Source texts of formatted documents:

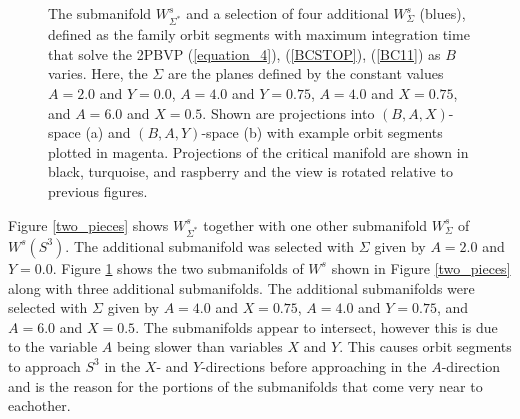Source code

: \documentclass{ws-ijbc}
\begin{document}
\begin{figure}[ht]
\centering
{}
\caption{The submanifold $W^{s}_{\Sigma^*}$ and a selection of four additional $W^{s}_{\Sigma}$ (blues), defined as the family orbit segments with maximum integration time that solve the 2PBVP (\ref{equation_4}), (\ref{BCSTOP}), (\ref{BC11}) as $B$ varies.  Here, the $\Sigma$ are the planes defined by the constant values $A=2.0$ and $Y=0.0$, $A=4.0$ and $Y=0.75$, $A=4.0$ and $X=0.75$, and $A=6.0$ and $X=0.5$.  Shown are projections into $(B,A,X)$-space (a) and $(B,A,Y)$-space (b) with example orbit segments plotted in magenta.  Projections of the critical manifold are shown in black, turquoise, and raspberry and the view is rotated relative to previous figures.}
\label{pieces}
\end{figure}


Figure \ref{two_pieces} shows $W^s_{\Sigma^*}$ together with one other submanifold $W^{s}_{\Sigma}$ of $W^{s}(S^3)$.  The additional submanifold was selected with $\Sigma$ given by $A=2.0$ and $Y=0.0$.  Figure \ref{pieces} shows the two submanifolds of $W^{s}$ shown in Figure \ref{two_pieces} along with three additional submanifolds.  The additional submanifolds were selected with $\Sigma$ given by $A=4.0$ and $X=0.75$, $A=4.0$ and $Y=0.75$, and $A=6.0$ and $X=0.5$.  The submanifolds appear to intersect, however this is due to the variable $A$ being slower than variables $X$ and $Y$.  This causes orbit segments to approach $S^3$ in the $X$- and $Y$-directions before approaching in the $A$-direction and is the reason for the portions of the submanifolds that come very near to eachother.
    
\end{document}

EXERCISE:
Quote the records above in full, dropping each picture.

OUTPUT FOR THIS TASK:
Source code

: \documentclass{ws-ijbc}
\begin{document}
\begin{figure}[ht]
\centering
{}
\caption{The submanifold $W^{s}_{\Sigma^*}$ and a selection of four additional $W^{s}_{\Sigma}$ (blues), defined as the family orbit segments with maximum integration time that solve the 2PBVP (\ref{equation_4}), (\ref{BCSTOP}), (\ref{BC11}) as $B$ varies.  Here, the $\Sigma$ are the planes defined by the constant values $A=2.0$ and $Y=0.0$, $A=4.0$ and $Y=0.75$, $A=4.0$ and $X=0.75$, and $A=6.0$ and $X=0.5$.  Shown are projections into $(B,A,X)$-space (a) and $(B,A,Y)$-space (b) with example orbit segments plotted in magenta.  Projections of the critical manifold are shown in black, turquoise, and raspberry and the view is rotated relative to previous figures.}
\label{pieces}
\end{figure}


Figure \ref{two_pieces} shows $W^s_{\Sigma^*}$ together with one other submanifold $W^{s}_{\Sigma}$ of $W^{s}(S^3)$.  The additional submanifold was selected with $\Sigma$ given by $A=2.0$ and $Y=0.0$.  Figure \ref{pieces} shows the two submanifolds of $W^{s}$ shown in Figure \ref{two_pieces} along with three additional submanifolds.  The additional submanifolds were selected with $\Sigma$ given by $A=4.0$ and $X=0.75$, $A=4.0$ and $Y=0.75$, and $A=6.0$ and $X=0.5$.  The submanifolds appear to intersect, however this is due to the variable $A$ being slower than variables $X$ and $Y$.  This causes orbit segments to approach $S^3$ in the $X$- and $Y$-directions before approaching in the $A$-direction and is the reason for the portions of the submanifolds that come very near to eachother.
    
\end{document}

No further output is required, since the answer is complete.